* **ASSIGNED TASK**
Once the pictures are set aside, copy the records below exactly as they stand.
━━━━━━
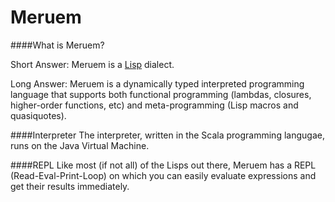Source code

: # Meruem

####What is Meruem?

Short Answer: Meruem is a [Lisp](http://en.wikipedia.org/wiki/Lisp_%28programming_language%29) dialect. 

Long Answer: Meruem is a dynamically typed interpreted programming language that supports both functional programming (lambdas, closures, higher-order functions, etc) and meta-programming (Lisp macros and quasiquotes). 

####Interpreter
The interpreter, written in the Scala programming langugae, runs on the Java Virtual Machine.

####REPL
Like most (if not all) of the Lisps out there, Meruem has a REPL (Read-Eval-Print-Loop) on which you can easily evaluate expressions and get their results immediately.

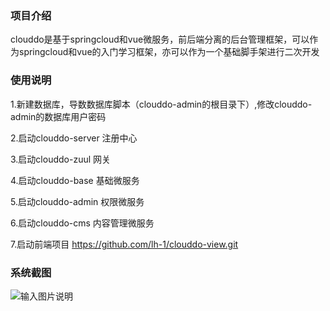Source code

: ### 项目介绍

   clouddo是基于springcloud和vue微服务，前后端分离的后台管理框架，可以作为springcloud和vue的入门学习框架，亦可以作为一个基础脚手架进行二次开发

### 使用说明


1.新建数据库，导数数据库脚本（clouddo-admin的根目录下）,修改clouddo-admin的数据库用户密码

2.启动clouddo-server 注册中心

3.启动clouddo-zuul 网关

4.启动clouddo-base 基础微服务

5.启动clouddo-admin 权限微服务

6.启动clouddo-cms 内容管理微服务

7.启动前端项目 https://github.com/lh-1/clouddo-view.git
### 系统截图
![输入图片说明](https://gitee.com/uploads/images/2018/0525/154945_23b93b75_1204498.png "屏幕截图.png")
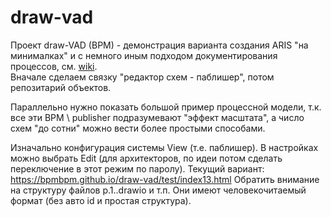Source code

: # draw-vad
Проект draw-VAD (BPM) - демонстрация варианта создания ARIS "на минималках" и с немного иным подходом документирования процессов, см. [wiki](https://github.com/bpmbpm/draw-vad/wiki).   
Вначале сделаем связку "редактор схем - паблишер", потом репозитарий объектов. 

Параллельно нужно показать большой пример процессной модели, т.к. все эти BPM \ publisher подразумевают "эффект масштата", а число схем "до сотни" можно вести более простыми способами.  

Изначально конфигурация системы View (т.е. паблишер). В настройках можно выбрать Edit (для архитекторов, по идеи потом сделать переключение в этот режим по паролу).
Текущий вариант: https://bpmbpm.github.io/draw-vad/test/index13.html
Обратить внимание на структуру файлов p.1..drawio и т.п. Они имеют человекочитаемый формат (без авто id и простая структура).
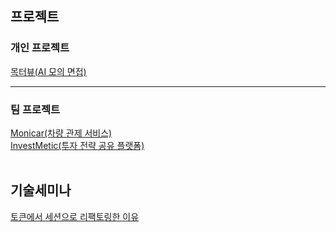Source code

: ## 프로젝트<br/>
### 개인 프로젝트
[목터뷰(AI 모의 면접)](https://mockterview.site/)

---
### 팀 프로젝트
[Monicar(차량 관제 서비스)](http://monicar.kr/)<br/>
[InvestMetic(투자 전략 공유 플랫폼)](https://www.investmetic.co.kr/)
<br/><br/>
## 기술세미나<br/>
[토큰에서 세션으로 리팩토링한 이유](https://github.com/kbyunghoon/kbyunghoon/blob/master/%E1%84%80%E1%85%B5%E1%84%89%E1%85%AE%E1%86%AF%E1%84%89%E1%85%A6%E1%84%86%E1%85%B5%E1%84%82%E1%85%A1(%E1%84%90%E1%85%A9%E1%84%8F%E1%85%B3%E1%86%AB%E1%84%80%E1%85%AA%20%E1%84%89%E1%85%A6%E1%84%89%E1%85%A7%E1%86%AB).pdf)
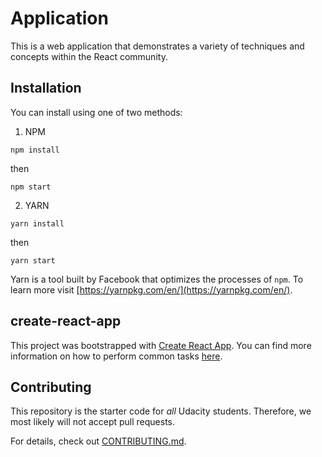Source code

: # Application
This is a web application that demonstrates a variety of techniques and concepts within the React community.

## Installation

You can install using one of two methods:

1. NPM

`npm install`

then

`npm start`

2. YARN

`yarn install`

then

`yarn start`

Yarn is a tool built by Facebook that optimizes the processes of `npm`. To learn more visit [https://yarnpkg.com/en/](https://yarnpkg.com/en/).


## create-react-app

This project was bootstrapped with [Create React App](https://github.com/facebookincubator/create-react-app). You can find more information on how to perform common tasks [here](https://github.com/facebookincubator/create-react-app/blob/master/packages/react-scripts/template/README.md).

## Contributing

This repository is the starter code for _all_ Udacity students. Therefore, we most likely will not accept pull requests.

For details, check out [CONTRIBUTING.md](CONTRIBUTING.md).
━━━━━━
* **RESPONSE TO THE EXERCISE**
Source code

: # Meruem

####What is Meruem?

Short Answer: Meruem is a [Lisp](http://en.wikipedia.org/wiki/Lisp_%28programming_language%29) dialect. 

Long Answer: Meruem is a dynamically typed interpreted programming language that supports both functional programming (lambdas, closures, higher-order functions, etc) and meta-programming (Lisp macros and quasiquotes). 

####Interpreter
The interpreter, written in the Scala programming langugae, runs on the Java Virtual Machine.

####REPL
Like most (if not all) of the Lisps out there, Meruem has a REPL (Read-Eval-Print-Loop) on which you can easily evaluate expressions and get their results immediately.

Source code

: ### 项目介绍

   clouddo是基于springcloud和vue微服务，前后端分离的后台管理框架，可以作为springcloud和vue的入门学习框架，亦可以作为一个基础脚手架进行二次开发

### 使用说明


1.新建数据库，导数数据库脚本（clouddo-admin的根目录下）,修改clouddo-admin的数据库用户密码

2.启动clouddo-server 注册中心

3.启动clouddo-zuul 网关

4.启动clouddo-base 基础微服务

5.启动clouddo-admin 权限微服务

6.启动clouddo-cms 内容管理微服务

7.启动前端项目 https://github.com/lh-1/clouddo-view.git
### 系统截图
![输入图片说明](https://gitee.com/uploads/images/2018/0525/154945_23b93b75_1204498.png "屏幕截图.png")
Source code

: # draw-vad
Проект draw-VAD (BPM) - демонстрация варианта создания ARIS "на минималках" и с немного иным подходом документирования процессов, см. [wiki](https://github.com/bpmbpm/draw-vad/wiki).   
Вначале сделаем связку "редактор схем - паблишер", потом репозитарий объектов. 

Параллельно нужно показать большой пример процессной модели, т.к. все эти BPM \ publisher подразумевают "эффект масштата", а число схем "до сотни" можно вести более простыми способами.  

Изначально конфигурация системы View (т.е. паблишер). В настройках можно выбрать Edit (для архитекторов, по идеи потом сделать переключение в этот режим по паролу).
Текущий вариант: https://bpmbpm.github.io/draw-vad/test/index13.html
Обратить внимание на структуру файлов p.1..drawio и т.п. Они имеют человекочитаемый формат (без авто id и простая структура).
Source code

: ## 프로젝트<br/>
### 개인 프로젝트
[목터뷰(AI 모의 면접)](https://mockterview.site/)

---
### 팀 프로젝트
[Monicar(차량 관제 서비스)](http://monicar.kr/)<br/>
[InvestMetic(투자 전략 공유 플랫폼)](https://www.investmetic.co.kr/)
<br/><br/>
## 기술세미나<br/>
[토큰에서 세션으로 리팩토링한 이유](https://github.com/kbyunghoon/kbyunghoon/blob/master/%E1%84%80%E1%85%B5%E1%84%89%E1%85%AE%E1%86%AF%E1%84%89%E1%85%A6%E1%84%86%E1%85%B5%E1%84%82%E1%85%A1(%E1%84%90%E1%85%A9%E1%84%8F%E1%85%B3%E1%86%AB%E1%84%80%E1%85%AA%20%E1%84%89%E1%85%A6%E1%84%89%E1%85%A7%E1%86%AB).pdf)
Source code

: # Application
This is a web application that demonstrates a variety of techniques and concepts within the React community.

## Installation

You can install using one of two methods:

1. NPM

`npm install`

then

`npm start`

2. YARN

`yarn install`

then

`yarn start`

Yarn is a tool built by Facebook that optimizes the processes of `npm`. To learn more visit [https://yarnpkg.com/en/](https://yarnpkg.com/en/).


## create-react-app

This project was bootstrapped with [Create React App](https://github.com/facebookincubator/create-react-app). You can find more information on how to perform common tasks [here](https://github.com/facebookincubator/create-react-app/blob/master/packages/react-scripts/template/README.md).

## Contributing

This repository is the starter code for _all_ Udacity students. Therefore, we most likely will not accept pull requests.

For details, check out [CONTRIBUTING.md](CONTRIBUTING.md).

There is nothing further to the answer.